With the new production Unto the Breach, Al Zaytouna Dance Theatre has surely succeeded in its mission of raising awareness of the Palestinian cause. It at least worked for me, as during the break I felt the urge to quickly connect to the Internet and refresh my knowledge of the Gaza strip (and most probably, I was not the only one). The group, formed 2005 by volunteers with the intent to promote Palestinian culture, presented a clever adaptation of Shakespeare’s Henry V to the Palestinian–Israeli struggle: a bittersweet rendition of the news in the form of a Middle Eastern tale.

Greeted by a fog that envelops stage and audience space alike, we are witness to a stylised depiction of life in Palestinian camps. The stage is covered by stacks of debris in what looks less like a slum and more like wreckage. In the middle of it, the Palestinians hold their few, broken belongings: a broken doll, some books, an orange. Together with us, a young Chairman (Ahmed Najar as Yasser Arafat) is watching, very much moved by his own people’s misery and frustrations. Similarly to Henry V, he decides to go in disguise and observe the daily struggles of their simple lives.

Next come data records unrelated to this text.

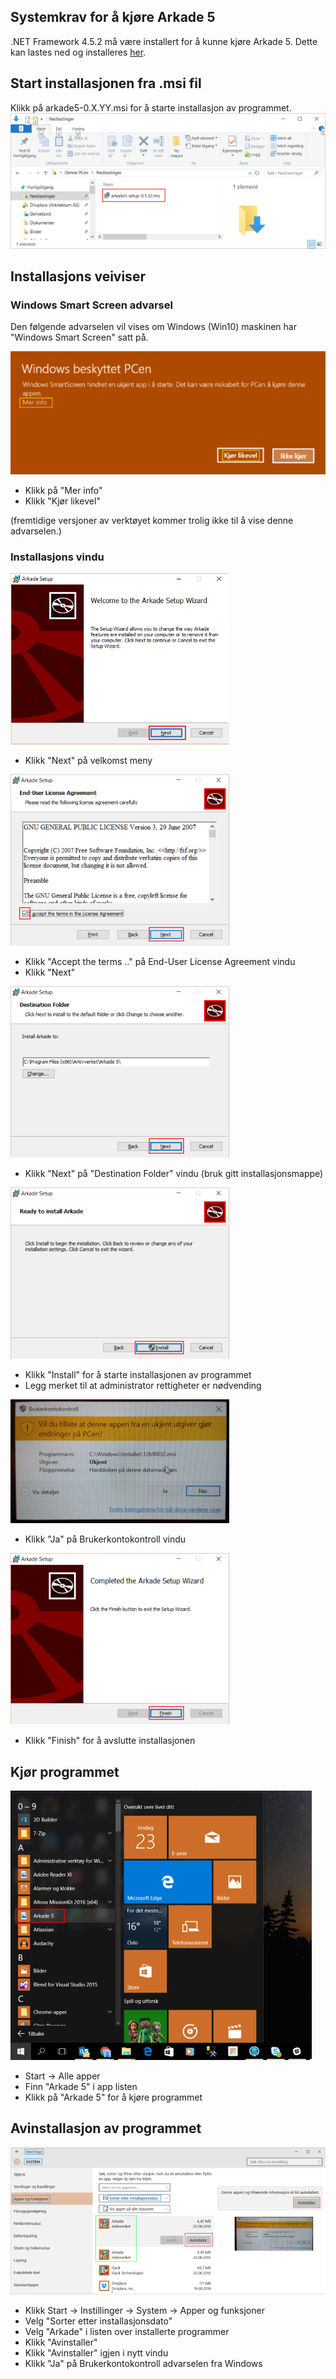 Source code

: ## Systemkrav for å kjøre Arkade 5

.NET Framework 4.5.2 må være installert for å kunne kjøre Arkade 5. Dette kan lastes ned og installeres [her](https://www.microsoft.com/nb-no/download/details.aspx?id=42643).

## Start installasjonen fra .msi fil
Klikk på arkade5-0.X.YY.msi for å starte installasjon av programmet.
![](img/NedlastningerFilViser.png "Fil viser")

## Installasjons veiviser
### Windows Smart Screen advarsel
Den følgende advarselen vil vises om Windows (Win10) maskinen har "Windows Smart Screen" satt på.
  
![](img/WinSmartScreenWarning.png "Advarsel Windowns Smart Screen")  

*   Klikk på "Mer info"
*   Klikk "Kjør likevel"

(fremtidige versjoner av verktøyet kommer trolig ikke til å vise denne advarselen.)

### Installasjons vindu
![](img/ArkadeSetup_01.png "Installasjon 1")

*   Klikk "Next" på velkomst meny

  
  

![](img/ArkadeSetup_02.png "Installasjon 2")


*   Klikk "Accept the terms .." på End-User License Agreement vindu
*   Klikk "Next"

  
  

![](img/ArkadeSetup_03.png "Installasjon 3")

*   Klikk "Next" på "Destination Folder" vindu (bruk gitt installasjonsmappe)

  
  

![](img/ArkadeSetup_04.png "Installasjon 4")

*   Klikk "Install" for å starte installasjonen av programmet
*   Legg merket til at administrator rettigheter er nødvending

  
  

![](img/ArkadeSetup_05.png "Installasjon 5 advarsel")

*   Klikk "Ja" på Brukerkontokontroll vindu

  
  

![](img/ArkadeSetup_06.png "Installasjon 6")

*   Klikk "Finish" for å avslutte installasjonen

## Kjør programmet
![](img/RunTool.png "Start program")

*   Start -> Alle apper
*   Finn "Arkade 5" i app listen
*   Klikk på "Arkade 5" for å kjøre programmet


## Avinstallasjon av programmet

![](img/Uninstall_02.png "Avinstallasjon")

*   Klikk Start -> Instillinger -> System -> Apper og funksjoner
*   Velg "Sorter etter installasjonsdato"
*   Velg "Arkade" i listen over installerte programmer
*   Klikk "Avinstaller"
*   Klikk "Avinstaller" igjen i nytt vindu
*   Klikk "Ja" på Brukerkontokontroll advarselen fra Windows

Despite the engagement of the Palestinians, everything is far from normality: electricity that comes and goes, and the constant fear of impending danger from the air. The situation escalates after the killing of a young girl – apparently a terrorist trying to break through the Separation Wall – by the Israeli army, bringing the Palestinians to the verge of insurrection. Luckily, the Chairman manages to unite rival groupings into a single resistance force; this is the start of the Intifada. As the rebellion rages, the Israeli government is forced to come to an agreement and international interlocutors are called to set the details. The whole world witnesses the event, and peace seems at last to have triumphed. But the break is brief and soon the situation worsens, with a second revolution impending. The Chairman, busy with diplomatic missions, is no longer connected to his people. Too old to intervene, he can only witness in despair and frustration this new and disorganised rebellion. As the show ends, there is a bitter taste in our mouths as reality hits on our needs for Hollywood endings. Still, we leave with hope – hope in the future of the Palestinians.

Al Zaytouna’s second mission is the promotion of Dabke dancing, and the group works to integrate the style typical of the Middle East, characterised by line dancing and rhythmical stomping and jumping, with modern dance. In this show the mix is particularly well achieved and the Dabke vocabulary extended by modern dance movements acquires a forceful expressive plasticity. In this sense, the dance scene depicting the Intifada is particuarly memorable. In it, the typical fluttering of the handkerchief used during wedding dances is transformed in the movement of the slings of the rebels throwing stones. Alongside the dances there are also several intense dramatic moments – for example, the young wife trying to sew with intermittent light; the girl’s solemn funeral; and, towards the end of the piece, Najar’s old and trembling, ill Arafat.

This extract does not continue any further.